What to produce:
Search the records for lines with the word "Cons" and copy each match.

Input:

—————

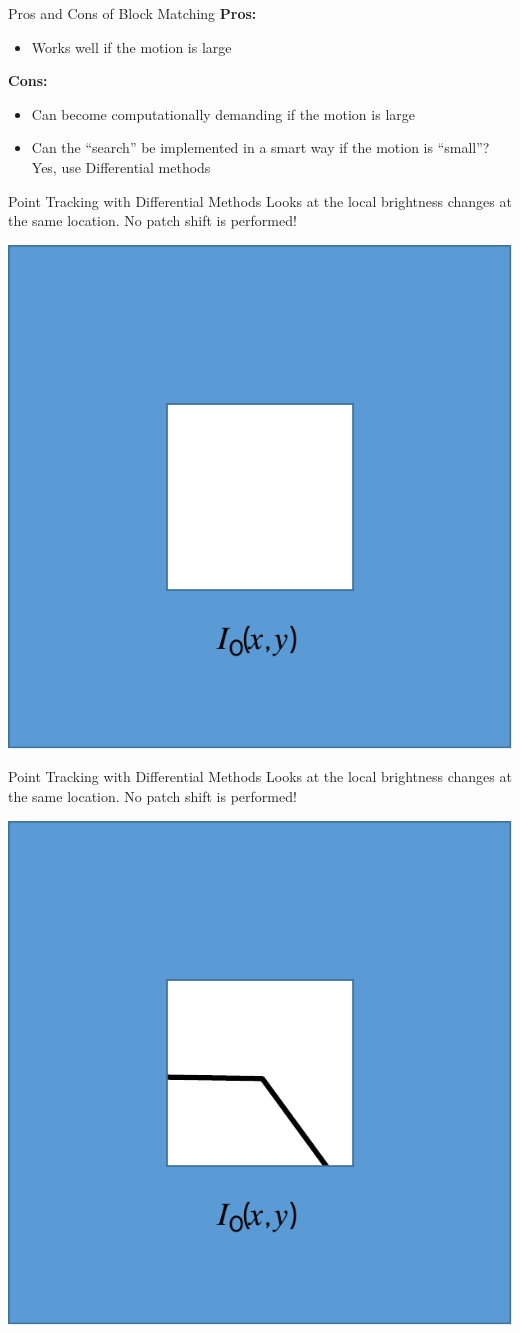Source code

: \begin{frame}{Pros and Cons of Block Matching}
  \textbf{Pros:}
  \begin{itemize}
    \item Works well if the motion is large
  \end{itemize}
  
  \textbf{Cons:}
  \begin{itemize}
    \item Can become computationally demanding if the motion is large
    \item Can the “search” be implemented in a smart way if the motion is “small”?  
      Yes, use Differential methods
  \end{itemize}
\end{frame}

\begin{frame}{Point Tracking with Differential Methods}
  Looks at the local brightness changes at the same location. No patch shift is performed!
  
  \begin{center}
    \includegraphics[width=0.3\columnwidth]{./images/optical_flow/point_tracking_differential_methods_1.pdf}
  \end{center}
\end{frame}

\begin{frame}{Point Tracking with Differential Methods}
  Looks at the local brightness changes at the same location. No patch shift is performed!
  
  \begin{center}
    \includegraphics[width=0.3\columnwidth]{./images/optical_flow/point_tracking_differential_methods_2.pdf}
  \end{center}
\end{frame}

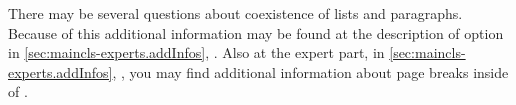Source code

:\begin{Explain}
  There may be several questions about coexistence of lists and
  paragraphs. Because of this additional information may be found at the
  description of option  in
  \autoref{sec:maincls-experts.addInfos},
  . Also at the expert part,
  in \autoref{sec:maincls-experts.addInfos},
  , you may find additional
  information about page breaks inside of .%
\end{Explain}%
\fi%
%
%
%
%
\fi %


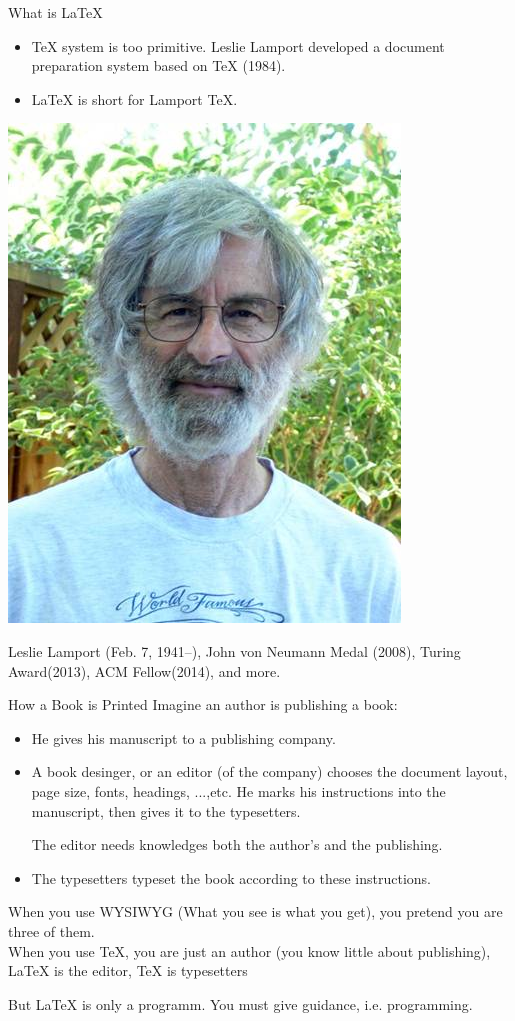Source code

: \documentclass[10pt]{beamer}
\begin{document}
\begin{frame}{What is \LaTeX}
\begin{itemize}
    \item \TeX{} system is too primitive. Leslie Lamport developed a document
    preparation system based on \TeX{} (1984).

\item \LaTeX{} is short for \alert{La}mport \alert{TeX{}}.
\end{itemize}
\begin{center}
    \includegraphics[width=.4\textwidth]{Leslie-Lamport.jpg}
\end{center}
    Leslie Lamport (Feb. 7, 1941--),
    John von Neumann Medal (2008),
    Turing Award(2013), ACM Fellow(2014), and more.
\end{frame}

\begin{frame}[t]{How a Book is Printed}
Imagine an author is publishing a book:
\begin{itemize}
    \item He gives his manuscript to a publishing company.
    \item A book desinger, or an editor (of the company) chooses
        the document layout, page size, fonts, headings, ...,etc.
        He marks his instructions into the manuscript, then gives
        it to the typesetters.

        The editor needs knowledges both the author's and the publishing.
    \item The typesetters typeset the book according to these instructions.
\end{itemize}

    When you use WYSIWYG (\alert{What you see is what you get}),
    you pretend you are three of them.\\[10pt]

    When you use \TeX{}, you are just an author (you know little
    about publishing), \LaTeX{} is the editor, \TeX{} is typesetters

    But \LaTeX{} is only a programm. You must give guidance, i.e.
    programming.
\end{frame}
\end{document}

—————

Expected answer:
: \begin{frame}{Pros and Cons of Block Matching}
  \textbf{Cons:}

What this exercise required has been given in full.